Here's how the HP Elite x3 becomes a true PC, with a catch

HP's Elite x3 giant of a phablet is probably what Microsoft should have launched as the Windows 10 Mobile champion. Aside from having the best specs in any Windows 10 smartphone, it also embodies Microsoft's dream of seamless computing anywhere and everywhere. While that is already possible via Windows Continuum and something like a Lap Dock, HP adds one more interesting piece to the puzzle: the HP Workspace service that lets you "run" full Windows desktops apps on the Elite x3.

Continuum can only go so far. It simply transforms mobile apps into their windowed desktop forms, but only for a select few that take advantage of that Universal Windows Platform (UWP) feature. And that only works for mobile UWP apps, meaning those built for ARM devices. Most work, however, still happens using conventional , "legacy" desktop software, a.k.a. win32 apps, and Windows 10 Mobile, even with Continuum, is notorious about not supporting those.

Enter HP Workspace, which uses smokes and mirrors to let your run win32 software on an HP Elite x3 smartphone. Connected to a dock, of course. The secret to this trick is that HP Workspace is, with branding removed, a virtualization solution. In short, somewhere out there, HP is running an instance of Windows 10 and those desktop win32 apps, which the user connects to and interacts with as if it were running on the device itself. Instant magical Windows 10 desktop on a Windows 10 Mobile device.

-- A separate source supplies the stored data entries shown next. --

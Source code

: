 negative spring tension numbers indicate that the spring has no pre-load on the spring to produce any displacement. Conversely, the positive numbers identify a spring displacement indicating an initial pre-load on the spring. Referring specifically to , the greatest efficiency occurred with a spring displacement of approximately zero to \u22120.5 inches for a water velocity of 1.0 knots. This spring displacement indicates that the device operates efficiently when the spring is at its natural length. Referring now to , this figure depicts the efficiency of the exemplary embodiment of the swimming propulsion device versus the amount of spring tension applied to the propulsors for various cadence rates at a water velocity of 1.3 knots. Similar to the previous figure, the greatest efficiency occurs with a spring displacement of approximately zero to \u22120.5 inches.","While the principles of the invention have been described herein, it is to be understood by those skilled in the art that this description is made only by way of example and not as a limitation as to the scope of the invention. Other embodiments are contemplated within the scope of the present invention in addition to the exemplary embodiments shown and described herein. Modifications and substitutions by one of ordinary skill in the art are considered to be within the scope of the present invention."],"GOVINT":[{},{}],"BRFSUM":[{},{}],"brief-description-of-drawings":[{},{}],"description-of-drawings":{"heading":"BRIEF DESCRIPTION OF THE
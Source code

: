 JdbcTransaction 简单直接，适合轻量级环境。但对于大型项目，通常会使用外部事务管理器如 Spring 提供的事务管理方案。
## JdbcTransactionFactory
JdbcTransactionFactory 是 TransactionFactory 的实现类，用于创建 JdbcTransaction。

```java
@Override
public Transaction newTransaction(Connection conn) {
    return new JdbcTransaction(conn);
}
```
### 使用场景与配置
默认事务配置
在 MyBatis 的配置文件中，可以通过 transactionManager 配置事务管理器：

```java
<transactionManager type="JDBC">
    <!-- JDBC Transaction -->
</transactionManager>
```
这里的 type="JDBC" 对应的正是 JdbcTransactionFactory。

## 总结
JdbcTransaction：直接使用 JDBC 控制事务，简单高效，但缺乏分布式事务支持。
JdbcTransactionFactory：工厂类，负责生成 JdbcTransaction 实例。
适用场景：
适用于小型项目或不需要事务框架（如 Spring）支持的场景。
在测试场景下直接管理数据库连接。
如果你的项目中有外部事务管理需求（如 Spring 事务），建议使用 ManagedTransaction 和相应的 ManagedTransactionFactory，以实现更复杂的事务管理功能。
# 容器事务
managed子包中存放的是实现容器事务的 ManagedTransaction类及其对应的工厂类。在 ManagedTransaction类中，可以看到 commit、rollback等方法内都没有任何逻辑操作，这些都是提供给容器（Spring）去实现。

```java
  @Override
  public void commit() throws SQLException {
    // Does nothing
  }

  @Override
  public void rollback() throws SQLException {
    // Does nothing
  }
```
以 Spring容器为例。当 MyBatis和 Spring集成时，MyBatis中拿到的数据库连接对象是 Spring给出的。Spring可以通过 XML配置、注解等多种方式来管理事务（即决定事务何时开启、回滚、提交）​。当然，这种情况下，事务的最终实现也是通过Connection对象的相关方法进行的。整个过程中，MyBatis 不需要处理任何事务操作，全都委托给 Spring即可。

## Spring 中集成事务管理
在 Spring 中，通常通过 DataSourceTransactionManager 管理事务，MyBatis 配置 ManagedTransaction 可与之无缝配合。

As anyone familiar with virtualization knows, it isn't magic at all and the experience can be great or terrible depending on a number of factors. Especially your network connection. The laws of physics and time dictate that there will be even a few milliseconds of lag between your clicking or typing and what gets displayed on the screen. And as the number of users concurrently logged into the HP Workspace grows, so does the latency.

The biggest caveat of all is that HP Workspace is something only available to business, though even small ones are welcome. No matter how much consumers dream of the same seamless and mobile computing experience, they'll just have to make do with continuum. HP Workspace isn't cheap anyway, with a starting subscription of $579 per year per user, or around $49 per month. That gives only 40 hours of access to up to 10 apps. A higher $939 per annum ($79 a month) tier offers unlimited apps but up to 80 hours of use.